__TRY IT__: Without changing a single word, output each entry.

-- DATA FOR THE TASK follows --

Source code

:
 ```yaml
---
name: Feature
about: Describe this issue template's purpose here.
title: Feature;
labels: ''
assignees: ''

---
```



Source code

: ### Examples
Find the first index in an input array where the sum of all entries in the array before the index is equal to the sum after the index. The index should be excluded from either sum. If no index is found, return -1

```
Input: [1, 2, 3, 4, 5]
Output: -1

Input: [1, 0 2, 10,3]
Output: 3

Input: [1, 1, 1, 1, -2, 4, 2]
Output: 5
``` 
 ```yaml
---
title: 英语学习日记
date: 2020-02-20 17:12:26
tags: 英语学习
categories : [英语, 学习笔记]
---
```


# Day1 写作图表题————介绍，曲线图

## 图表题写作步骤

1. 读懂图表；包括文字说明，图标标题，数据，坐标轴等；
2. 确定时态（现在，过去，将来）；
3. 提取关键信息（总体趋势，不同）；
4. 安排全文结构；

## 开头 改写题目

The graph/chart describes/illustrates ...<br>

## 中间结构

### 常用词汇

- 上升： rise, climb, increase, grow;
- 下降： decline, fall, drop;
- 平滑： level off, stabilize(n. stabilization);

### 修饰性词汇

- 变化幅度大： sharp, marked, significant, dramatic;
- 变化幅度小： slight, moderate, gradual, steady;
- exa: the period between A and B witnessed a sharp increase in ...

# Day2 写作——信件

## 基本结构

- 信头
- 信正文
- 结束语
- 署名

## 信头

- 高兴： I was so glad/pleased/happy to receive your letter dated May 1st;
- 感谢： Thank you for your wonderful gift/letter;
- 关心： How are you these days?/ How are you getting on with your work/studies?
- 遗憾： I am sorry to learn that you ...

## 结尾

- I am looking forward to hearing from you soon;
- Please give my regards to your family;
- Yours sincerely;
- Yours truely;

-- DATA FOR THE TASK concluded --

__ANSWER FOR THIS EXERCISE__:
Source code

:
 ```yaml
---
name: Feature
about: Describe this issue template's purpose here.
title: Feature;
labels: ''
assignees: ''

---
```



Source code

: ### Examples
Find the first index in an input array where the sum of all entries in the array before the index is equal to the sum after the index. The index should be excluded from either sum. If no index is found, return -1

```
Input: [1, 2, 3, 4, 5]
Output: -1

Input: [1, 0 2, 10,3]
Output: 3

Input: [1, 1, 1, 1, -2, 4, 2]
Output: 5
``` 
 ```yaml
---
title: 英语学习日记
date: 2020-02-20 17:12:26
tags: 英语学习
categories : [英语, 学习笔记]
---
```


# Day1 写作图表题————介绍，曲线图

## 图表题写作步骤

1. 读懂图表；包括文字说明，图标标题，数据，坐标轴等；
2. 确定时态（现在，过去，将来）；
3. 提取关键信息（总体趋势，不同）；
4. 安排全文结构；

## 开头 改写题目

The graph/chart describes/illustrates ...<br>

## 中间结构

### 常用词汇

- 上升： rise, climb, increase, grow;
- 下降： decline, fall, drop;
- 平滑： level off, stabilize(n. stabilization);

### 修饰性词汇

- 变化幅度大： sharp, marked, significant, dramatic;
- 变化幅度小： slight, moderate, gradual, steady;
- exa: the period between A and B witnessed a sharp increase in ...

# Day2 写作——信件

## 基本结构

- 信头
- 信正文
- 结束语
- 署名

## 信头

- 高兴： I was so glad/pleased/happy to receive your letter dated May 1st;
- 感谢： Thank you for your wonderful gift/letter;
- 关心： How are you these days?/ How are you getting on with your work/studies?
- 遗憾： I am sorry to learn that you ...

## 结尾

- I am looking forward to hearing from you soon;
- Please give my regards to your family;
- Yours sincerely;
- Yours truely;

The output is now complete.